**Work instruction**
Exactly reproduce all the records, keeping pictures out of the copy.

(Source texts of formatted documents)
---*---

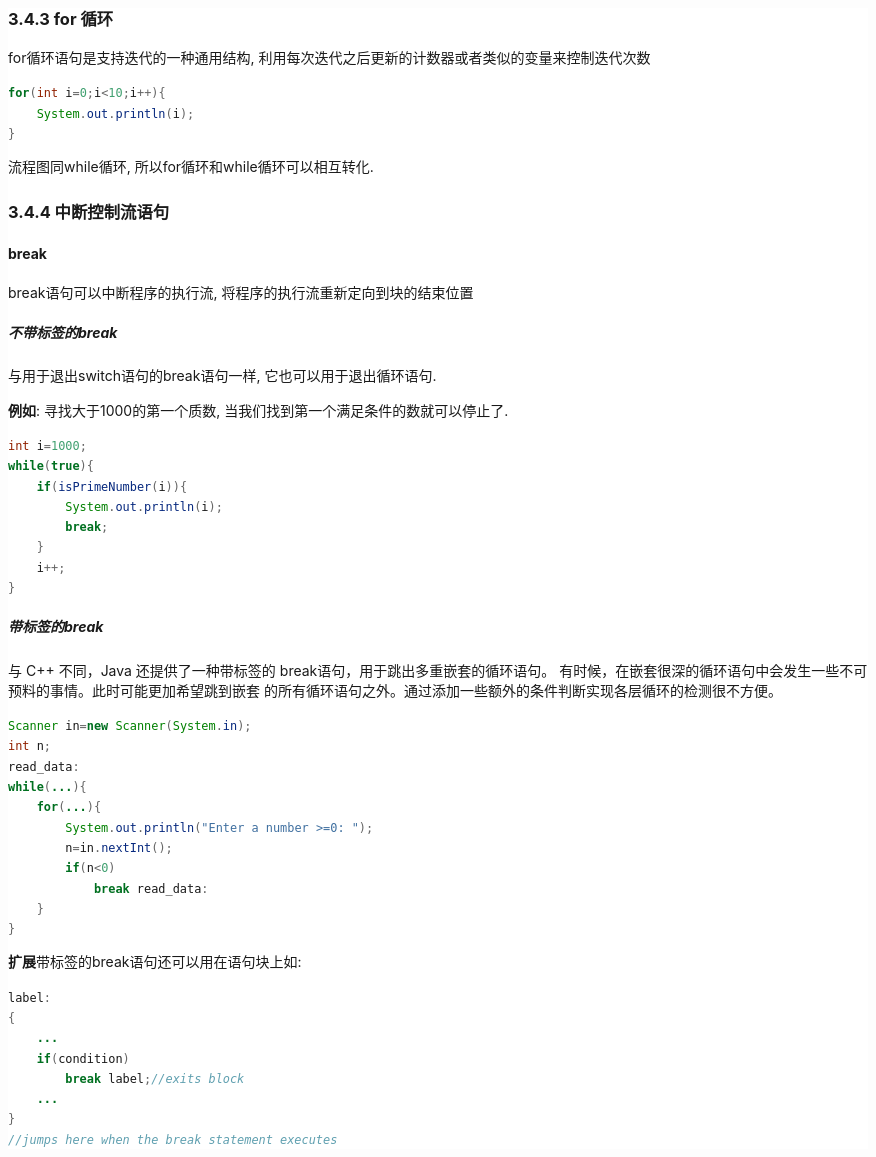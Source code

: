 ### 3.4.3 for 循环

for循环语句是支持迭代的一种通用结构, 利用每次迭代之后更新的计数器或者类似的变量来控制迭代次数

``` java
for(int i=0;i<10;i++){
    System.out.println(i);
}
```

流程图同while循环, 所以for循环和while循环可以相互转化.

### 3.4.4 中断控制流语句

#### break

break语句可以中断程序的执行流, 将程序的执行流重新定向到块的结束位置

##### 不带标签的break

与用于退出switch语句的break语句一样, 它也可以用于退出循环语句.

**例如**: 寻找大于1000的第一个质数, 当我们找到第一个满足条件的数就可以停止了.

``` java
int i=1000;
while(true){
    if(isPrimeNumber(i)){
        System.out.println(i);
        break;
    }
    i++;
}
```

##### 带标签的break

与 C++ 不同，Java 还提供了一种带标签的 break语句，用于跳出多重嵌套的循环语句。 有时候，在嵌套很深的循环语句中会发生一些不可预料的事情。此时可能更加希望跳到嵌套 的所有循环语句之外。通过添加一些额外的条件判断实现各层循环的检测很不方便。

``` java
Scanner in=new Scanner(System.in);
int n;
read_data:
while(...){
    for(...){
        System.out.println("Enter a number >=0: ");
        n=in.nextInt();
        if(n<0)
            break read_data:
    }
}
```

**扩展**带标签的break语句还可以用在语句块上如:

``` java
label:
{
    ...
    if(condition)
        break label;//exits block
    ...
}
//jumps here when the break statement executes
```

---*---

**Expected answer**
Source code

: ### 3.4.3 for 循环

for循环语句是支持迭代的一种通用结构, 利用每次迭代之后更新的计数器或者类似的变量来控制迭代次数

``` java
for(int i=0;i<10;i++){
    System.out.println(i);
}
```

流程图同while循环, 所以for循环和while循环可以相互转化.

### 3.4.4 中断控制流语句

#### break

break语句可以中断程序的执行流, 将程序的执行流重新定向到块的结束位置

##### 不带标签的break

与用于退出switch语句的break语句一样, 它也可以用于退出循环语句.

**例如**: 寻找大于1000的第一个质数, 当我们找到第一个满足条件的数就可以停止了.

``` java
int i=1000;
while(true){
    if(isPrimeNumber(i)){
        System.out.println(i);
        break;
    }
    i++;
}
```

##### 带标签的break

与 C++ 不同，Java 还提供了一种带标签的 break语句，用于跳出多重嵌套的循环语句。 有时候，在嵌套很深的循环语句中会发生一些不可预料的事情。此时可能更加希望跳到嵌套 的所有循环语句之外。通过添加一些额外的条件判断实现各层循环的检测很不方便。

``` java
Scanner in=new Scanner(System.in);
int n;
read_data:
while(...){
    for(...){
        System.out.println("Enter a number >=0: ");
        n=in.nextInt();
        if(n<0)
            break read_data:
    }
}
```

**扩展**带标签的break语句还可以用在语句块上如:

``` java
label:
{
    ...
    if(condition)
        break label;//exits block
    ...
}
//jumps here when the break statement executes
```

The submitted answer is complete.